Hawking’s withdrawal from the Israeli Presidential Conference received such a vitriolic response that I imagine he is certain that he made the correct calculations in choosing to stay home and catch up on Downton Abbey. Those that did not want him unplugged or silenced resorted to calling Hawking every disabled slur in the book—from “gimp” to “cripple” to, my personal favorite, “spaghetti brains.” Instead of challenging his politics or his ideology, they kept it classy and went straight to the "retard" jokes. The physically disabled have a long, brutal history of being treated as mentally inferior. It'd be a challenge to find a kid with a disability who hasn't had that slur thrown his or her way. Watching "the man who invented time" be called a retard was a painful trigger to so many of us.

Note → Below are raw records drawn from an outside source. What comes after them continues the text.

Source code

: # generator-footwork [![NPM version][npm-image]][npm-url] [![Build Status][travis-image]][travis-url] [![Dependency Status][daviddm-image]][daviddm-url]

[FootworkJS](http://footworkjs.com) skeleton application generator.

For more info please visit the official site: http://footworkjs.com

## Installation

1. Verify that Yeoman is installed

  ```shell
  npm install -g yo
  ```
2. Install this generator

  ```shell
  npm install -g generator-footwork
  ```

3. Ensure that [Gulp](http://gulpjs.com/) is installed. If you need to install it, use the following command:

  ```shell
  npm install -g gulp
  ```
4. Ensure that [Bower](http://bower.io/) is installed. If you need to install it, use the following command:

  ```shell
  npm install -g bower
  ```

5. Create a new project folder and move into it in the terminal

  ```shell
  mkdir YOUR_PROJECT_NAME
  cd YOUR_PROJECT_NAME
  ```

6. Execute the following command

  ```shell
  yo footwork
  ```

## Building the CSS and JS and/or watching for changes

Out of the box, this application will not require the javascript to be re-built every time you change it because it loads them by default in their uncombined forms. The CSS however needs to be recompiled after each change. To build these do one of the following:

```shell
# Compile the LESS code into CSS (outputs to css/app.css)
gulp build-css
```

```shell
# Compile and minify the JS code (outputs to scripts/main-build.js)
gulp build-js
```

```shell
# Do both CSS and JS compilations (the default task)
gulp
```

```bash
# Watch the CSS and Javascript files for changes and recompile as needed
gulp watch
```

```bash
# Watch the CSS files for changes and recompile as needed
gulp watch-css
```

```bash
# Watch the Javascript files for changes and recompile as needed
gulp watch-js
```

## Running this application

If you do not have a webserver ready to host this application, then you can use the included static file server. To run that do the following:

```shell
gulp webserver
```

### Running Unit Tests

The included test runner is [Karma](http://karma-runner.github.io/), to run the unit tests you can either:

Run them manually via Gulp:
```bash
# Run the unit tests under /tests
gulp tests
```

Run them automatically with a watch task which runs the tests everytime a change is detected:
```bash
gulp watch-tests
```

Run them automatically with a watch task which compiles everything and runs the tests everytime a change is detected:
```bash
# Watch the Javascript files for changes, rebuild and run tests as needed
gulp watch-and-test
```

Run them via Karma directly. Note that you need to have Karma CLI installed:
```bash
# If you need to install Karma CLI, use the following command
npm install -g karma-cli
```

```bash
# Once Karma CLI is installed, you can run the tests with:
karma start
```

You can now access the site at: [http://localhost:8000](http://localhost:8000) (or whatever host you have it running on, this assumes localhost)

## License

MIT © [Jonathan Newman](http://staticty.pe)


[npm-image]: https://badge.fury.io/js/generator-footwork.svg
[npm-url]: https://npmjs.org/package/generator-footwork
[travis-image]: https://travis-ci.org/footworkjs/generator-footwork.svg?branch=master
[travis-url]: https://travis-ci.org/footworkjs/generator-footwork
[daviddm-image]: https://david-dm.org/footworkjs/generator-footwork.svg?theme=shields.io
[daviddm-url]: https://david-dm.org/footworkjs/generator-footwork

One of the world’s greatest minds was robotized, dehumanized, and reduced to a simpleton. Hawking had committed the ultimate sin in boycotting Israel, which meant that all bets were off. Like Stevie Wonder before him, his disability was now fair game. Ableists made sure we all knew from the memes they whipped up that the renowned physicist needed help "wiping his ass," so he couldn't possibly have penned the statement explaining his decision to boycott all by himself. Hawking was painted as a poor invalid in his golden years, controlled and exploited by nefarious Palestinian puppeteers. The attacks on Hawking's physicality, which he has no control over, were shameless attempts to undermine his dignity and prove that his endorsement of BDS was meaningless and therefore in no way a coup for the movement.
From chants of “The Dome! The Dome! The Dome is on fire!” at Damascus Gate to Tweeters suggesting #StephenHawking be rolled down Masada with no brakes on his chair, hate was the star of Jerusalem Day. I suggest that next year the Powers that Be turn it into a day of service. Because, in its present state, Jerusalem Day highlights not the mythical reunification of Jerusalem—but the loss of her soul.